▶ [Work to be completed]
Copy out every line of the data where the word "reading" is found.

▶ [Material provided]
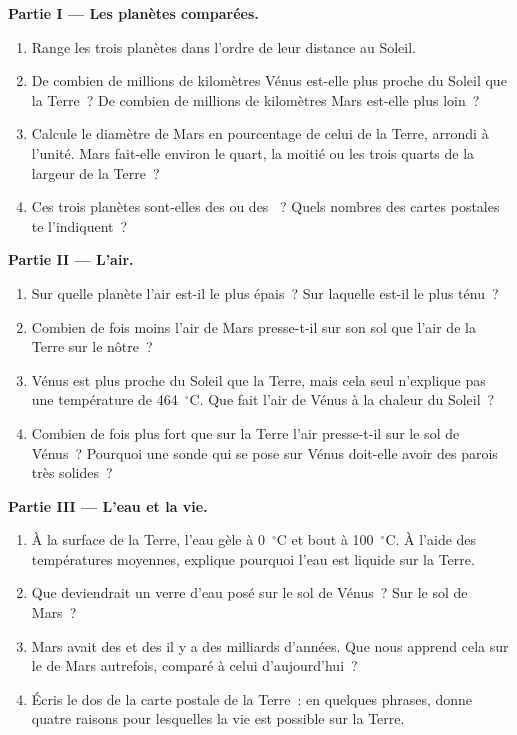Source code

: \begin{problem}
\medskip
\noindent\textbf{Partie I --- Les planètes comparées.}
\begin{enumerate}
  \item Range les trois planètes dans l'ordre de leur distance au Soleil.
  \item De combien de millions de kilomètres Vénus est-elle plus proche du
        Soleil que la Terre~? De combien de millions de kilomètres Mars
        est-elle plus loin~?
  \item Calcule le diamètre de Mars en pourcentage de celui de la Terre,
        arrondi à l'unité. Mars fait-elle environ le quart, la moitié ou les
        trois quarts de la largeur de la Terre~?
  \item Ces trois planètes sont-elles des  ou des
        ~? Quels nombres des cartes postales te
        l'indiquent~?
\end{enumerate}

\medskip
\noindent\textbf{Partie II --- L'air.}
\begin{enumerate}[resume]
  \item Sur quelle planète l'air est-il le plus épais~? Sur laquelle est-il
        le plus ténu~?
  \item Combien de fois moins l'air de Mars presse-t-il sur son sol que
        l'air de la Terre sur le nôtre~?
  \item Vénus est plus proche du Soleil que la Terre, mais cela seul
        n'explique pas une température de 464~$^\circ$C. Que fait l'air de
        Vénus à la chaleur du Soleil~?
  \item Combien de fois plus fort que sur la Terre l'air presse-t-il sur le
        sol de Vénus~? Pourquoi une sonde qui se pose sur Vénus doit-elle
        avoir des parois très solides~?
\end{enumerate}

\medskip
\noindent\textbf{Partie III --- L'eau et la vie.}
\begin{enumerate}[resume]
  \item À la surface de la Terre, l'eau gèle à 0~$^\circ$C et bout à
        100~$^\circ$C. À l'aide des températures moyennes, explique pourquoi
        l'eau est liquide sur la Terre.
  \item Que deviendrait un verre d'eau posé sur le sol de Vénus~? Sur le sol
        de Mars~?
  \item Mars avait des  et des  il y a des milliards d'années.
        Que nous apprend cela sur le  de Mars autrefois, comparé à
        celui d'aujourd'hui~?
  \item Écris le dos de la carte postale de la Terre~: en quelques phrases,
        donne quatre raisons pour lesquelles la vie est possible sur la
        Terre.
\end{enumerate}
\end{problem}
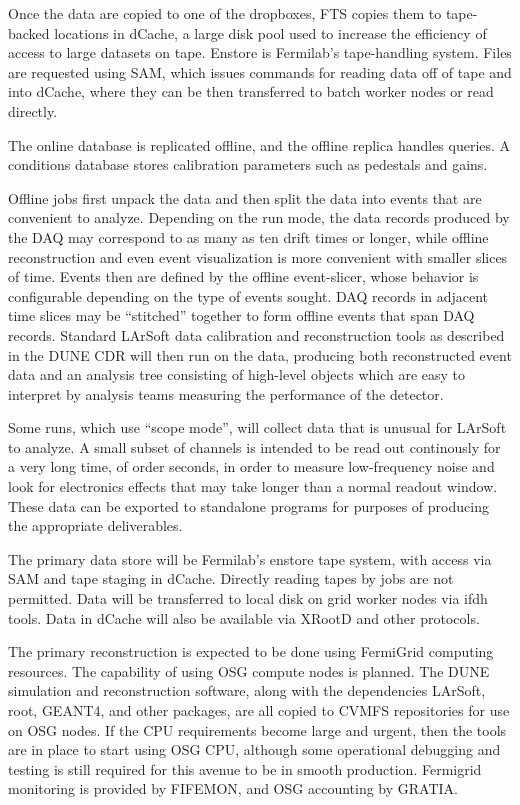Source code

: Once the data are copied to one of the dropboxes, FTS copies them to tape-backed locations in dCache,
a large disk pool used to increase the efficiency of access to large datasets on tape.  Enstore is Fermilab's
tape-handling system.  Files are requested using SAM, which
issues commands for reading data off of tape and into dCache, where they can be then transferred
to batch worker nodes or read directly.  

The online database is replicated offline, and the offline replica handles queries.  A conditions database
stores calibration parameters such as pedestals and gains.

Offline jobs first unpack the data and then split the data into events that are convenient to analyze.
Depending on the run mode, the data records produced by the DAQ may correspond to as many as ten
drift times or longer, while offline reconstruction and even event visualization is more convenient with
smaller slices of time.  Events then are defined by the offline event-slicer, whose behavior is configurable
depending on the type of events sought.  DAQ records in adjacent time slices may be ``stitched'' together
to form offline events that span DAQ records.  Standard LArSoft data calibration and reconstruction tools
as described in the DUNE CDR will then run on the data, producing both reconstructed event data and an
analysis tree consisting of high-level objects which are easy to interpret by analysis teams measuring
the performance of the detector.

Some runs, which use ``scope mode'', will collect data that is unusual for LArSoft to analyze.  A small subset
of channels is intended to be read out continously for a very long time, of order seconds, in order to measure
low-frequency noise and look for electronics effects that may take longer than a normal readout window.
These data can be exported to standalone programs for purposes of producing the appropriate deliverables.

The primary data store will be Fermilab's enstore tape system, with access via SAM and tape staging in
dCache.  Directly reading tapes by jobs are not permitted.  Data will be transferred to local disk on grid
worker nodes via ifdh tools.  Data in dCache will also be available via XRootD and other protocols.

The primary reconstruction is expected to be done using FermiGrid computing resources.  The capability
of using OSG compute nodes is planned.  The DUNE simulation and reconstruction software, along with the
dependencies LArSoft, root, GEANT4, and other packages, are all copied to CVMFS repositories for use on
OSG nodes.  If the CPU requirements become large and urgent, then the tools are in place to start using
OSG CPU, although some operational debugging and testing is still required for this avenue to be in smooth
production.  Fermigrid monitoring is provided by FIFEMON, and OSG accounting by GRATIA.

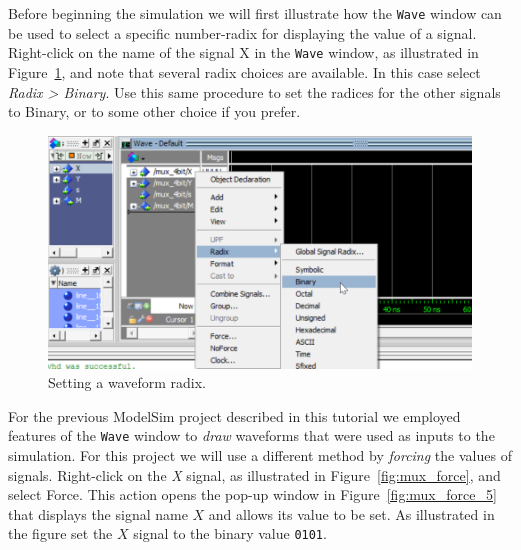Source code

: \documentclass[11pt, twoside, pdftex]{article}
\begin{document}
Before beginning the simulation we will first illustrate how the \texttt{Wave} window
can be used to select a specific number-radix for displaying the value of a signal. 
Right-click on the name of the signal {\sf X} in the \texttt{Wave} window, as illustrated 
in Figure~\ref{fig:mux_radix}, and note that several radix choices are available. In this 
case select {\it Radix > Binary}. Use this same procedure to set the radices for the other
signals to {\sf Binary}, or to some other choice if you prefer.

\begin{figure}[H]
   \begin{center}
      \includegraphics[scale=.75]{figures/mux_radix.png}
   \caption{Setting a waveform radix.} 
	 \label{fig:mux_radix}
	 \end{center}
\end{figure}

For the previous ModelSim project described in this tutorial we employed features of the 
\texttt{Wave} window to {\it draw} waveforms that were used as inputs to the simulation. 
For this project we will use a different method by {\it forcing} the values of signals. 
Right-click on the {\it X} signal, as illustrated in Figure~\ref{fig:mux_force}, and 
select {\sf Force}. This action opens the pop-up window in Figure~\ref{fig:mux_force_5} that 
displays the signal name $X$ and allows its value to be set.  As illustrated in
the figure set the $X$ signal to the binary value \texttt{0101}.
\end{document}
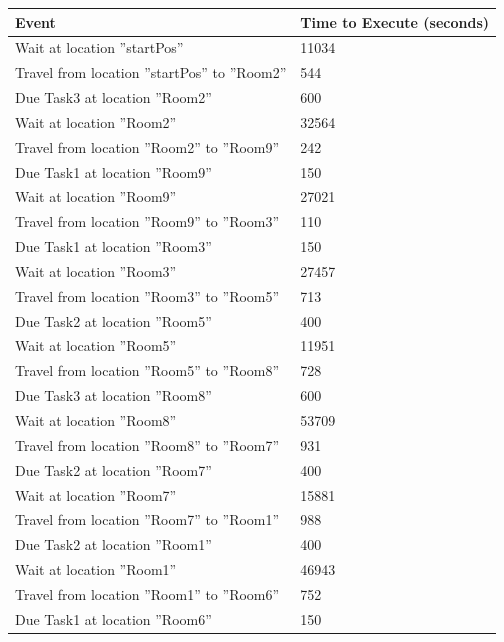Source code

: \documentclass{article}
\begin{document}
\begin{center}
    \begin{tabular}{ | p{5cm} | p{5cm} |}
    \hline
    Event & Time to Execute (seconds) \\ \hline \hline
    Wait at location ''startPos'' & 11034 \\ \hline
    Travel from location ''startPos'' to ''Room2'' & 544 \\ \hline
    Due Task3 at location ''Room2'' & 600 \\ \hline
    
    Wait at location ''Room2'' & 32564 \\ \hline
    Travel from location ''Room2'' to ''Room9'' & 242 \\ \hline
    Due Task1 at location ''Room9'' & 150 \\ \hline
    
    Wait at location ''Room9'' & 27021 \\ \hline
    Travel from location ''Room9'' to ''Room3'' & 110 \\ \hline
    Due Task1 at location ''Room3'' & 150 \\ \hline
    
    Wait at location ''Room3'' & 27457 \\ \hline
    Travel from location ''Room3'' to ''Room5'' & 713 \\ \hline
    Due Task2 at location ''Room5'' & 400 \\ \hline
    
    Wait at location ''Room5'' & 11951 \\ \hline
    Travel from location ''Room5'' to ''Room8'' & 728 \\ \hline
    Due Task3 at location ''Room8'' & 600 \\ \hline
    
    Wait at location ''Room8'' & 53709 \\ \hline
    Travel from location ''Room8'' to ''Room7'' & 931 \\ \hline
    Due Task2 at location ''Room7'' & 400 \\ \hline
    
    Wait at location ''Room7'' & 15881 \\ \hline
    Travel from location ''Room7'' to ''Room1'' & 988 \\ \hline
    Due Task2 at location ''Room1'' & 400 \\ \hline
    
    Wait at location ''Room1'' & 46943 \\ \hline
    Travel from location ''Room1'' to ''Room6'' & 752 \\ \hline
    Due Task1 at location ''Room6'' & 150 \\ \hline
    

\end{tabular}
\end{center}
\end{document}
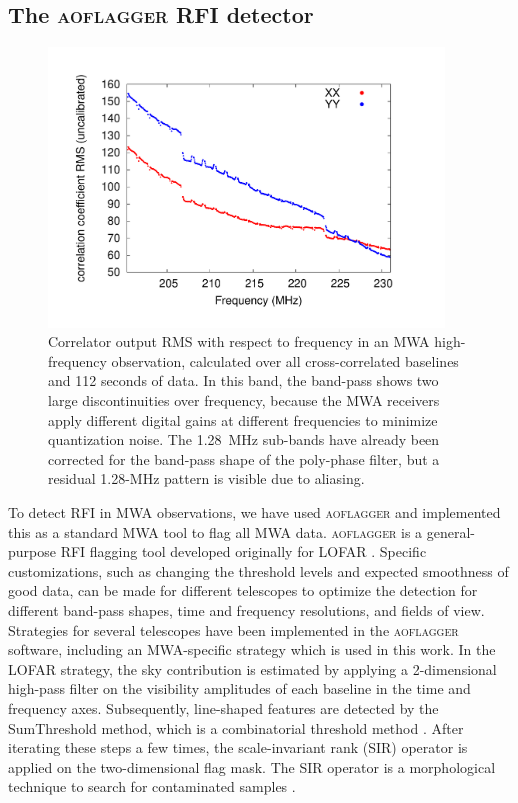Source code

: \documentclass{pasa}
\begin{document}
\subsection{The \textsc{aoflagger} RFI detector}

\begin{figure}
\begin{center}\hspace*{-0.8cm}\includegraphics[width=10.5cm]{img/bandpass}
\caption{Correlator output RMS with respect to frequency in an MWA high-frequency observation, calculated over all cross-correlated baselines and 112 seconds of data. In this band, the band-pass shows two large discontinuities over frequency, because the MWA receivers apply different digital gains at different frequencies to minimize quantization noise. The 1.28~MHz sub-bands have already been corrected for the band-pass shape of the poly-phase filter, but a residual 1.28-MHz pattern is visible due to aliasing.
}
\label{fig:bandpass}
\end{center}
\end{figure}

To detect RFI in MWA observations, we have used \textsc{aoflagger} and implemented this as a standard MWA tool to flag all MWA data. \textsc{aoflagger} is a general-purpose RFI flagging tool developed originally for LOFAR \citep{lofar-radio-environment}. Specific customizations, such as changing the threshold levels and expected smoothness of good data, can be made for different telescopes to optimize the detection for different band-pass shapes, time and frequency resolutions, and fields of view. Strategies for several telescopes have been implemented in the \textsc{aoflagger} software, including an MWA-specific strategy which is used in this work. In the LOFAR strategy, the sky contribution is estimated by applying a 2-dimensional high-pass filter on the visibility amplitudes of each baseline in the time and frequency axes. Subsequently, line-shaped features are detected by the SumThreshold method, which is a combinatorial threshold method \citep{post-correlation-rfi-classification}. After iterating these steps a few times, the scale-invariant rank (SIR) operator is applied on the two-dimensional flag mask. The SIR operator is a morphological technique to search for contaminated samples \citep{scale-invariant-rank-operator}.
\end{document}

▶ [Exercise response]
issues commands for reading data off of tape and into dCache, where they can be then transferred
dCache.  Directly reading tapes by jobs are not permitted.  Data will be transferred to local disk on grid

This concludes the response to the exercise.